**PROBLEM DESCRIPTION**
Reproduce exactly the lines from the one containing "#### **Documentation Standards**" through the last line of the records below, both included, and nothing else.

··· RECORDS ···

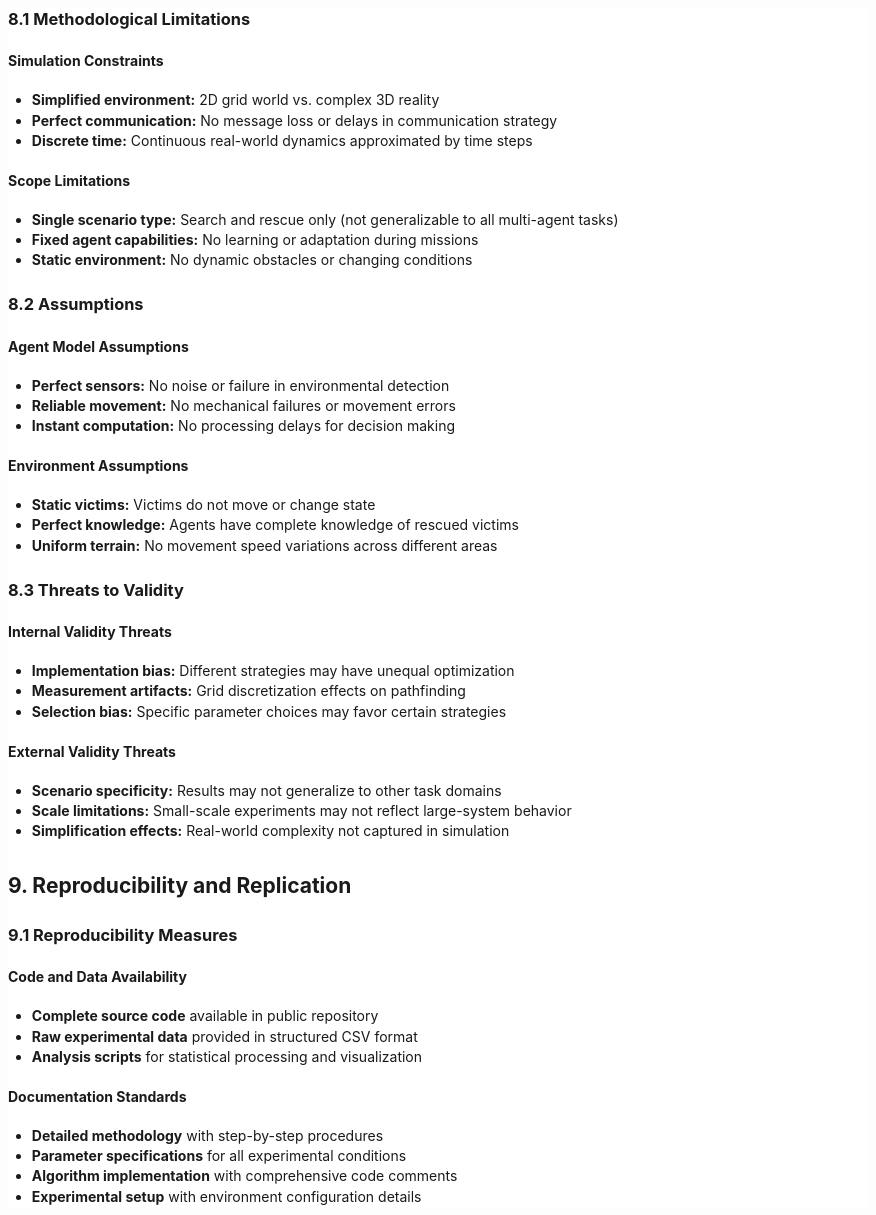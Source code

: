 ### 8.1 Methodological Limitations

#### **Simulation Constraints**
- **Simplified environment:** 2D grid world vs. complex 3D reality
- **Perfect communication:** No message loss or delays in communication strategy
- **Discrete time:** Continuous real-world dynamics approximated by time steps

#### **Scope Limitations**
- **Single scenario type:** Search and rescue only (not generalizable to all multi-agent tasks)
- **Fixed agent capabilities:** No learning or adaptation during missions
- **Static environment:** No dynamic obstacles or changing conditions

### 8.2 Assumptions

#### **Agent Model Assumptions**
- **Perfect sensors:** No noise or failure in environmental detection
- **Reliable movement:** No mechanical failures or movement errors
- **Instant computation:** No processing delays for decision making

#### **Environment Assumptions**
- **Static victims:** Victims do not move or change state
- **Perfect knowledge:** Agents have complete knowledge of rescued victims
- **Uniform terrain:** No movement speed variations across different areas

### 8.3 Threats to Validity

#### **Internal Validity Threats**
- **Implementation bias:** Different strategies may have unequal optimization
- **Measurement artifacts:** Grid discretization effects on pathfinding
- **Selection bias:** Specific parameter choices may favor certain strategies

#### **External Validity Threats**
- **Scenario specificity:** Results may not generalize to other task domains
- **Scale limitations:** Small-scale experiments may not reflect large-system behavior
- **Simplification effects:** Real-world complexity not captured in simulation

## 9. Reproducibility and Replication

### 9.1 Reproducibility Measures

#### **Code and Data Availability**
- **Complete source code** available in public repository
- **Raw experimental data** provided in structured CSV format
- **Analysis scripts** for statistical processing and visualization

#### **Documentation Standards**
- **Detailed methodology** with step-by-step procedures
- **Parameter specifications** for all experimental conditions
- **Algorithm implementation** with comprehensive code comments
- **Experimental setup** with environment configuration details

···

**EXERCISE RESULT**
#### **Documentation Standards**
- **Detailed methodology** with step-by-step procedures
- **Parameter specifications** for all experimental conditions
- **Algorithm implementation** with comprehensive code comments
- **Experimental setup** with environment configuration details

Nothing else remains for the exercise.